State
[progress record] :
Proposed time : 2022/03/01
Discussion time : 2022/04/01
Acceptance/Rejection time : 2022/04/30
Completion time : 2022/05/21
[issue] :
[email] : At present, you must initiate a discussion in the wechat group [Apache Linkis Community Development group], and the discussion minutes can be sent to the official dev email of linkis
[release] : linkis 1.1.0
[proposer]:
Motivation & Background
At present, Linkis management console does not provide the management entrance of UDF function, and it relies on Scriptis component in DSS to manage UDF function. Therefore, the creation and modification of UDF function need to rely on the external system Scriptis. Second, currently, multiple UDF versions cannot be controlled. Therefore, historical versions of a UDF function cannot be viewed or rolled back. The current UDF function jar packages and script materials are stored on the host of the server.
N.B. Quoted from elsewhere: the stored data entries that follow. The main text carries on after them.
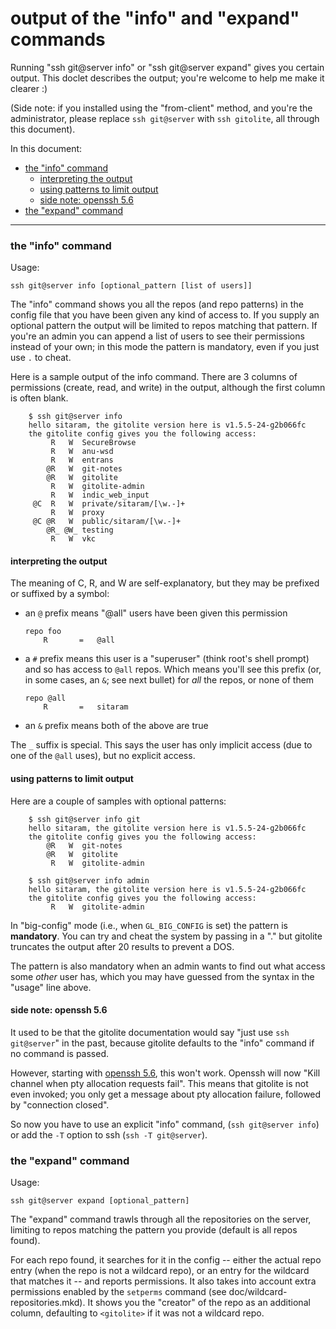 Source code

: # output of the "info" and "expand" commands

Running "ssh git@server info" or "ssh git@server expand" gives you certain
output.  This doclet describes the output; you're welcome to help me make it
clearer :)

(Side note: if you installed using the "from-client" method, and you're the
administrator, please replace `ssh git@server` with `ssh gitolite`, all
through this document).

In this document:

  * <a href="#_the_info_command">the "info" command</a>
      * <a href="#_interpreting_the_output">interpreting the output</a>
      * <a href="#_using_patterns_to_limit_output">using patterns to limit output</a>
      * <a href="#_side_note_openssh_5_6">side note: openssh 5.6</a>
  * <a href="#_the_expand_command">the "expand" command</a>

----

<a name="_the_info_command"></a>

### the "info" command

Usage:

    ssh git@server info [optional_pattern [list of users]]

The "info" command shows you all the repos (and repo patterns) in the config
file that you have been given any kind of access to.  If you supply an
optional pattern the output will be limited to repos matching that pattern.
If you're an admin you can append a list of users to see their permissions
instead of your own; in this mode the pattern is mandatory, even if you just
use `.` to cheat.

Here is a sample output of the info command.  There are 3 columns of
permissions (create, read, and write) in the output, although the first column
is often blank.

        $ ssh git@server info
        hello sitaram, the gitolite version here is v1.5.5-24-g2b066fc
        the gitolite config gives you the following access:
             R   W 	SecureBrowse
             R   W 	anu-wsd
             R   W 	entrans
            @R   W 	git-notes
            @R   W 	gitolite
             R   W 	gitolite-admin
             R   W 	indic_web_input
         @C  R   W 	private/sitaram/[\w.-]+
             R   W 	proxy
         @C @R   W 	public/sitaram/[\w.-]+
            @R_ @W_	testing
             R   W 	vkc

<a name="_interpreting_the_output"></a>

#### interpreting the output

The meaning of C, R, and W are self-explanatory, but they may be prefixed or
suffixed by a symbol:

  * an `@` prefix means "@all" users have been given this permission

        repo foo
            R       =   @all

  * a `#` prefix means this user is a "superuser" (think root's shell prompt)
    and so has access to `@all` repos.  Which means you'll see this prefix
    (or, in some cases, an `&`; see next bullet) for *all* the repos, or none
    of them

        repo @all
            R       =   sitaram

  * an `&` prefix means both of the above are true

The `_` suffix is special.  This says the user has only implicit access (due
to one of the `@all` uses), but no explicit access.

<a name="_using_patterns_to_limit_output"></a>

#### using patterns to limit output

Here are a couple of samples with optional patterns:

        $ ssh git@server info git
        hello sitaram, the gitolite version here is v1.5.5-24-g2b066fc
        the gitolite config gives you the following access:
            @R   W 	git-notes
            @R   W 	gitolite
             R   W 	gitolite-admin

        $ ssh git@server info admin
        hello sitaram, the gitolite version here is v1.5.5-24-g2b066fc
        the gitolite config gives you the following access:
             R   W 	gitolite-admin

In "big-config" mode (i.e., when `GL_BIG_CONFIG` is set) the pattern is
**mandatory**.  You can try and cheat the system by passing in a "." but
gitolite truncates the output after 20 results to prevent a DOS.

The pattern is also mandatory when an admin wants to find out what access some
*other* user has, which you may have guessed from the syntax in the "usage"
line above.

<a name="_side_note_openssh_5_6"></a>

#### side note: openssh 5.6

It used to be that the gitolite documentation would say "just use `ssh
git@server`" in the past, because gitolite defaults to the "info" command if
no command is passed.

However, starting with [openssh 5.6][openssh56], this won't work.  Openssh
will now "Kill channel when pty allocation requests fail".  This means that
gitolite is not even invoked; you only get a message about pty allocation
failure, followed by "connection closed".

So now you have to use an explicit "info" command, (`ssh git@server info`) or
add the `-T` option to ssh (`ssh -T git@server`).

[openssh56]: http://www.openssh.org/txt/release-5.6

<a name="_the_expand_command"></a>

### the "expand" command

Usage:

    ssh git@server expand [optional_pattern]

The "expand" command trawls through all the repositories on the server,
limiting to repos matching the pattern you provide (default is all repos
found).

For each repo found, it searches for it in the config -- either the actual
repo entry (when the repo is not a wildcard repo), or an entry for the
wildcard that matches it -- and reports permissions.  It also takes into
account extra permissions enabled by the `setperms` command (see
doc/wildcard-repositories.mkd).  It shows you the "creator" of the repo as
an additional column, defaulting to `<gitolite>` if it was not a wildcard
repo.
If the server is replaced, the UDF function jar packages and script materials need to be migrated synchronously
Basic concept
Several types of UDF
Code Block |
---|
UDF function (requires registration to use) Universal type of UDF function: refers to the UDF function that can be used by both Hive's hql and Spark's sql, generally compiled into a jar package Spark-type UDF function: Spark-specific UDF, registered through scala or python function, can also be used in sql after registration Custom functions (can be used like normal functions in scripts without registration, PythonUDF and ScalaUDF can only be used in Spark engine) python custom functions: functions written based on python scala custom function: function written based on scala Type ID: UDF_JAR = 0; UDF_PY = 1; UDF_SCALA = 2; FUNCTION_PY = 3; FUNCTION_SCALA = 4; |
Expect to achieve goals
- Ability to add/modify/delete/version control the Udf function of the compiled Jar package through the linkis management console
- Ability to add/modify/delete/version control the written python/scala script custom functions through the linkis console
- The jar package/script corresponding to the udf function can be persistently stored in BML
- Administrator users who can support udf functions can share their personal udf functions with others
- Can support the classification selection or input of new types when creating personal udf functions
Implementation plan
- The linkis_ps_udf_version table needs to be added to support the storage of UDF functions on BML and the storage of multi-version information Relying on the existing BML material management service of linkis, upload the jar/script material of the udf function to the hdfs file system managed by bml.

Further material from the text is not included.